O presidente Luiz Inácio Lula da Silva disse nesta terça-feira que vai trabalhar com o governo fluminense e a prefeitura do Rio para aumentar os recursos do PAC (Programa de Aceleração do Crescimento) 2, destinados a obras de drenagem na cidade, após a forte chuva que atinge o município desde a noite de ontem (5).

“Vamos trabalhar com o governador Sérgio Cabral e com o prefeito Eduardo Paes para que, no PAC 2, a gente coloque mais dinheiro para drenagem, para ver se daqui a 10, 15 anos possamos ter uma cidade do Rio de Janeiro menos sofrida do que a que temos hoje”, disse Lula.

O presidente afirmou ainda que situações como a que o Rio de Janeiro enfrenta por causa das chuvas não vão atrapalhar a realização da Copa do Mundo de 2014 –o município será uma das cidades-sede do Mundial– e as Olimpíadas de 2016.

“Não chove todo dia nem toda hora. Quanto acontece uma desgraça, acontece. Normalmente, os meses de junho e julho são mais tranquilos, e o Rio de Janeiro está preparado para fazer as Olimpíadas e a Copa do Mundo com muita tranquilidade”, disse ele.

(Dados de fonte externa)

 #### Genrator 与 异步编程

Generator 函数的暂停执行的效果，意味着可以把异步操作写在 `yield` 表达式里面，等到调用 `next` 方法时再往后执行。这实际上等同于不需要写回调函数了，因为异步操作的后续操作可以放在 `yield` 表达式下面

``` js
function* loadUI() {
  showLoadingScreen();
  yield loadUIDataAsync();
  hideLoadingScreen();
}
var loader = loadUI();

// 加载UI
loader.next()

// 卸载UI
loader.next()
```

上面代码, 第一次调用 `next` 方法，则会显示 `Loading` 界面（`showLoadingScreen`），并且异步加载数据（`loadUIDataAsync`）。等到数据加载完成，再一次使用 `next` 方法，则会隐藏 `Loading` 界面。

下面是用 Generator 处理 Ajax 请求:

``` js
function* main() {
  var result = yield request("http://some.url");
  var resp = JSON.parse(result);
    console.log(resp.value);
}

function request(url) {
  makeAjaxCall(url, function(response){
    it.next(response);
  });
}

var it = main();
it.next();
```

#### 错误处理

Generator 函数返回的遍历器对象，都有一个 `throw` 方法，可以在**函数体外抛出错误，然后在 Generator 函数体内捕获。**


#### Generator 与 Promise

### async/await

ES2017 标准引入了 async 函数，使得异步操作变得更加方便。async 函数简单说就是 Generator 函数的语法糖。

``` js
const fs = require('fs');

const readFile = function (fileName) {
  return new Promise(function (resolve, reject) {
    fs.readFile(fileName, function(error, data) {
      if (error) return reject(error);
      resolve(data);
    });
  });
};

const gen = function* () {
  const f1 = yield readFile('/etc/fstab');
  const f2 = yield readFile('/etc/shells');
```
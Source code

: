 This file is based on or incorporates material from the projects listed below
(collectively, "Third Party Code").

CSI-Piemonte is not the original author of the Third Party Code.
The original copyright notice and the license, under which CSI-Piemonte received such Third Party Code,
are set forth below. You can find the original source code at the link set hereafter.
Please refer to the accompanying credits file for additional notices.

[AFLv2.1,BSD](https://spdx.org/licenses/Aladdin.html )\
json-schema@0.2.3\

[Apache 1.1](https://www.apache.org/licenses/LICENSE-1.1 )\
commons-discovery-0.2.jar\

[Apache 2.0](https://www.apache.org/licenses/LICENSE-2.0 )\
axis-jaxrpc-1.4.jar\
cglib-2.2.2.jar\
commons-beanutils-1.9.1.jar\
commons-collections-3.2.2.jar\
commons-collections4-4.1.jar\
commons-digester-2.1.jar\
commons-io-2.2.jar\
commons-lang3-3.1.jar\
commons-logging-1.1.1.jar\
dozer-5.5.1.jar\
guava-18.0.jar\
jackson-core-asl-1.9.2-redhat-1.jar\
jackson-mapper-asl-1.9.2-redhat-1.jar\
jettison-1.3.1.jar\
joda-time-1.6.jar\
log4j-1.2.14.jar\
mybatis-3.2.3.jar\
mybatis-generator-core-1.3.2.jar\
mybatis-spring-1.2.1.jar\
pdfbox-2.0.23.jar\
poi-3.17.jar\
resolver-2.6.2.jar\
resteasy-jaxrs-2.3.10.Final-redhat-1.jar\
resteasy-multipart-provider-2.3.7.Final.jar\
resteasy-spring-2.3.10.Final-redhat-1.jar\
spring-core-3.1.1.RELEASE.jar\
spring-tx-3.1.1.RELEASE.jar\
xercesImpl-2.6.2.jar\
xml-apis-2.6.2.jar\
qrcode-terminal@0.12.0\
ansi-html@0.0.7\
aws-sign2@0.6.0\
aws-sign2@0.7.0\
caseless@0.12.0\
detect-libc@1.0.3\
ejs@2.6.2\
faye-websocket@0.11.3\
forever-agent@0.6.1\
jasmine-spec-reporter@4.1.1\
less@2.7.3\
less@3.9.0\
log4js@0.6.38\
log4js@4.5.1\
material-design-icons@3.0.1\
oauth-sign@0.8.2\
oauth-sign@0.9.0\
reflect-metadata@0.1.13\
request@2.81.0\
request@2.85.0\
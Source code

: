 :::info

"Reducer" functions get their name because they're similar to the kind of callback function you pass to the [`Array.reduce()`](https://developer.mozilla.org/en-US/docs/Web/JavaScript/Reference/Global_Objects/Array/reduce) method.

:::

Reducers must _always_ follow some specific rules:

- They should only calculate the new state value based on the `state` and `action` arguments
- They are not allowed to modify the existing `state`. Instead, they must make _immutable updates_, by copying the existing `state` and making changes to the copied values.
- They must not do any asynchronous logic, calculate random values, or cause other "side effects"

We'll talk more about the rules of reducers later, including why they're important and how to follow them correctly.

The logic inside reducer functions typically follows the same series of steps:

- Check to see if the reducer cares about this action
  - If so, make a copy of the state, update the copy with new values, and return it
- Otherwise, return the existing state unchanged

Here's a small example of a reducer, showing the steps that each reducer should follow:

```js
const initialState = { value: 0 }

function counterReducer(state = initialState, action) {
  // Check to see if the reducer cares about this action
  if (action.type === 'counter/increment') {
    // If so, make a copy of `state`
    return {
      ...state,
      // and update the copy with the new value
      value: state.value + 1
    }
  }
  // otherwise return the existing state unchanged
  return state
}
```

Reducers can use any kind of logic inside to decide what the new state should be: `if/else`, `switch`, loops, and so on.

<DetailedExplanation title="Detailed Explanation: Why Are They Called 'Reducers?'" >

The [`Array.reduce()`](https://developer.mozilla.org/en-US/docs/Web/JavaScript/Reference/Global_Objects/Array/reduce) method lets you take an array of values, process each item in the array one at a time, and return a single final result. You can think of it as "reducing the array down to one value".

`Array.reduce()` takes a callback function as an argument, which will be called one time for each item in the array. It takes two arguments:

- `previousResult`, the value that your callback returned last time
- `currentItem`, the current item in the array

Lula está no Rio de Janeiro desde a noite de ontem e teve que cancelar compromissos que teria hoje para inaugurar obras no complexo do Alemão devido ao grande volume de água na cidade. Os demais compromissos do presidente na cidade foram mantidos.

Caos

O temporal que atinge o Estado desde a noite de ontem já provocou 82 mortes, segundo o Corpo de Bombeiros. De acordo com a corporação, 41 mortes ocorreram em Niterói, 33 na cidade do Rio, cinco em São Gonçalo, uma em Petrópolis, uma em Paracambi e uma em Nilópolis.

As chuvas registradas desde segunda-feira (5) geraram um acúmulo de 278 milímetros na cidade do Rio, superando o recorde histórico de 1966, que era de 245 mm. Mais de 60 pontos de alagamento foram registrados em toda a cidade.

A Geo-Rio (Fundação Instituto de Geotécnica do Rio) decretou às 15h45 alerta máximo para a cidade do rio, já que há risco de novos temporais.